[DATA FOR REVIEW]:
•••••

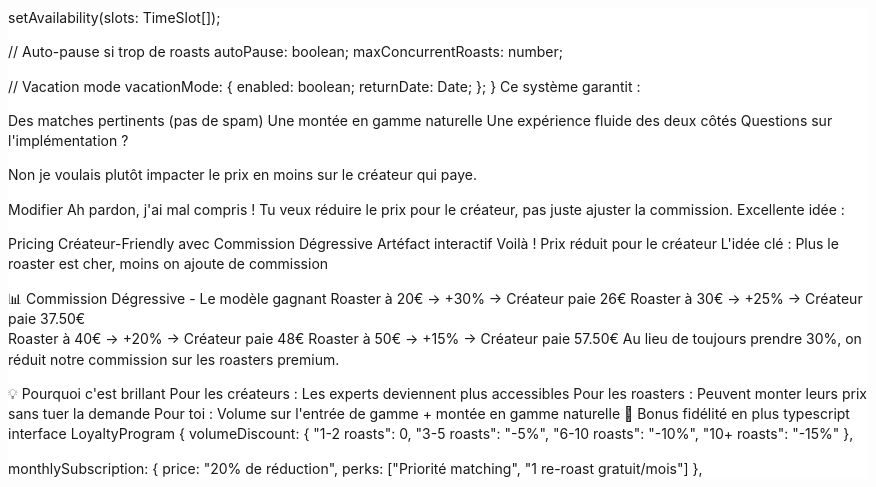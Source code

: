   setAvailability(slots: TimeSlot[]);
  
  // Auto-pause si trop de roasts
  autoPause: boolean;
  maxConcurrentRoasts: number;
  
  // Vacation mode
  vacationMode: {
    enabled: boolean;
    returnDate: Date;
  };
}
Ce système garantit :

Des matches pertinents (pas de spam)
Une montée en gamme naturelle
Une expérience fluide des deux côtés
Questions sur l'implémentation ?




Non je voulais plutôt impacter le prix en moins sur le créateur qui paye.

Modifier
Ah pardon, j'ai mal compris ! Tu veux réduire le prix pour le créateur, pas juste ajuster la commission. Excellente idée :


Pricing Créateur-Friendly avec Commission Dégressive
Artéfact interactif 
Voilà ! Prix réduit pour le créateur
L'idée clé : Plus le roaster est cher, moins on ajoute de commission

📊 Commission Dégressive - Le modèle gagnant
Roaster à 20€ → +30% → Créateur paie 26€
Roaster à 30€ → +25% → Créateur paie 37.50€  
Roaster à 40€ → +20% → Créateur paie 48€
Roaster à 50€ → +15% → Créateur paie 57.50€
Au lieu de toujours prendre 30%, on réduit notre commission sur les roasters premium.

💡 Pourquoi c'est brillant
Pour les créateurs : Les experts deviennent plus accessibles
Pour les roasters : Peuvent monter leurs prix sans tuer la demande
Pour toi : Volume sur l'entrée de gamme + montée en gamme naturelle
🎯 Bonus fidélité en plus
typescript
interface LoyaltyProgram {
  volumeDiscount: {
    "1-2 roasts": 0,
    "3-5 roasts": "-5%",
    "6-10 roasts": "-10%", 
    "10+ roasts": "-15%"
  },
  
  monthlySubscription: {
    price: "20% de réduction",
    perks: ["Priorité matching", "1 re-roast gratuit/mois"]
  },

•••••

[ASSIGNMENT]: The result should be every entry, word for word, and no pictures.

[ANSWER FOR THE TASK]:
Source code

:   setAvailability(slots: TimeSlot[]);
  
  // Auto-pause si trop de roasts
  autoPause: boolean;
  maxConcurrentRoasts: number;
  
  // Vacation mode
  vacationMode: {
    enabled: boolean;
    returnDate: Date;
  };
}
Ce système garantit :

Des matches pertinents (pas de spam)
Une montée en gamme naturelle
Une expérience fluide des deux côtés
Questions sur l'implémentation ?




Non je voulais plutôt impacter le prix en moins sur le créateur qui paye.

Modifier
Ah pardon, j'ai mal compris ! Tu veux réduire le prix pour le créateur, pas juste ajuster la commission. Excellente idée :


Pricing Créateur-Friendly avec Commission Dégressive
Artéfact interactif 
Voilà ! Prix réduit pour le créateur
L'idée clé : Plus le roaster est cher, moins on ajoute de commission

📊 Commission Dégressive - Le modèle gagnant
Roaster à 20€ → +30% → Créateur paie 26€
Roaster à 30€ → +25% → Créateur paie 37.50€  
Roaster à 40€ → +20% → Créateur paie 48€
Roaster à 50€ → +15% → Créateur paie 57.50€
Au lieu de toujours prendre 30%, on réduit notre commission sur les roasters premium.

💡 Pourquoi c'est brillant
Pour les créateurs : Les experts deviennent plus accessibles
Pour les roasters : Peuvent monter leurs prix sans tuer la demande
Pour toi : Volume sur l'entrée de gamme + montée en gamme naturelle
🎯 Bonus fidélité en plus
typescript
interface LoyaltyProgram {
  volumeDiscount: {
    "1-2 roasts": 0,
    "3-5 roasts": "-5%",
    "6-10 roasts": "-10%", 
    "10+ roasts": "-15%"
  },
  
  monthlySubscription: {
    price: "20% de réduction",
    perks: ["Priorité matching", "1 re-roast gratuit/mois"]
  },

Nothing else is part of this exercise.